Read more (from 2023) Subscribers only ‘The colonial issue is the last taboo of France’s 19th and 20th century history’
The admission follows an official report, published by a historical commission in January, which said that France implemented mass forced displacement, pushed hundreds of thousands of Cameroonians into internment camps and supported brutal militias to quash the central African country’s push for sovereignty. The historical commission examined France’s role in the years both leading up to and after Cameroon gained independence from France on January 1, 1960.
“The historians of the commission made it very clear that there was a war in Cameroon, during which the colonial authorities and the French army carried out repressive violence of several kinds (…) that continued after 1960,” Macron said in the letter to Cameroonian President Paul Biya, published by the French presidency. “It is incumbent on me today to accept France’s role and responsibility in these events,” he said.
A bilateral ‘working group’
Macron announced the creation of the commission during a 2022 trip to the Cameroonian capital, Yaounde.

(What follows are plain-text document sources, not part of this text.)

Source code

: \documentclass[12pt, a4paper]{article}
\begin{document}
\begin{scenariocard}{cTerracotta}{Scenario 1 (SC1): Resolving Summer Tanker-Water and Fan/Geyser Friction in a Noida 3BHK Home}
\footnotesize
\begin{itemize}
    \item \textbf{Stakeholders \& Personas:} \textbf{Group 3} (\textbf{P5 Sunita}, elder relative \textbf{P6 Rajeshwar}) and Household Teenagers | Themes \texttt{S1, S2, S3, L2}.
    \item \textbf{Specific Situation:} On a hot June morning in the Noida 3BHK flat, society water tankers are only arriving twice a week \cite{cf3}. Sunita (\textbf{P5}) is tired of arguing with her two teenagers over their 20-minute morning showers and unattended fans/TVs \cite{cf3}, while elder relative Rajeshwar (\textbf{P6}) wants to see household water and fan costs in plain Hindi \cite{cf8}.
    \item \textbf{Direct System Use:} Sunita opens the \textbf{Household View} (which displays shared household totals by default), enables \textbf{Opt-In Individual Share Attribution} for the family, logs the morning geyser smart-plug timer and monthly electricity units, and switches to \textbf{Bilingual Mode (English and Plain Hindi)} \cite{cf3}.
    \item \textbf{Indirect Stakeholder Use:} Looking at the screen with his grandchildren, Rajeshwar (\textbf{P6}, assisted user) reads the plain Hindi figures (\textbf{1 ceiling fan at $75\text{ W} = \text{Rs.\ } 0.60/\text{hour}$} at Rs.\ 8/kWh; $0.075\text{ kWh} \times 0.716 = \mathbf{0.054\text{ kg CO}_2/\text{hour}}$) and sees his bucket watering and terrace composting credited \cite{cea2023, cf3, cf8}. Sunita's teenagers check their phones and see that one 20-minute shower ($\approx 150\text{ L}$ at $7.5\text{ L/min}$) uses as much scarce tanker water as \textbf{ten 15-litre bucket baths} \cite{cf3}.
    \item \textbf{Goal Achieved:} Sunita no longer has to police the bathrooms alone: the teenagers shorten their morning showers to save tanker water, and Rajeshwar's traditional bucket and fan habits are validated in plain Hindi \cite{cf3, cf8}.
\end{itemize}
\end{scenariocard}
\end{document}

Composed of both French and Cameroonian historians, the 14-person committee looked into France’s role in the country between 1945 and 1971, based on declassified archives, eyewitness accounts and field surveys.
Macron said that France would facilitate access to its archives so that researchers could build on the commission’s findings. He also suggested the creation of a bilateral “working group” to help monitor progress in ongoing research and education.
‘Tens of thousands of lives’
Most of Cameroon came under French rule in 1918 after the defeat of its previous colonial ruler, Germany, during World War I. Yet a brutal conflict unfolded when the country began pushing for its independence following World War II, a move France repressed violently, according to the report’s findings. Between 1956 and 1961, France’s fight against Cameroonian independence claimed “tens of thousands of lives” and left hundreds of thousands displaced, the historians said.
Read more (from 2022) Subscribers only ‘Emmanuel Macron must, on behalf of France, recognize the war in Cameroon’
For many in France, the war in Cameroon went unnoticed because it mainly involved troops from colonies in Africa and was overshadowed by the French fight in Algeria’s 1954-1962 war of independence.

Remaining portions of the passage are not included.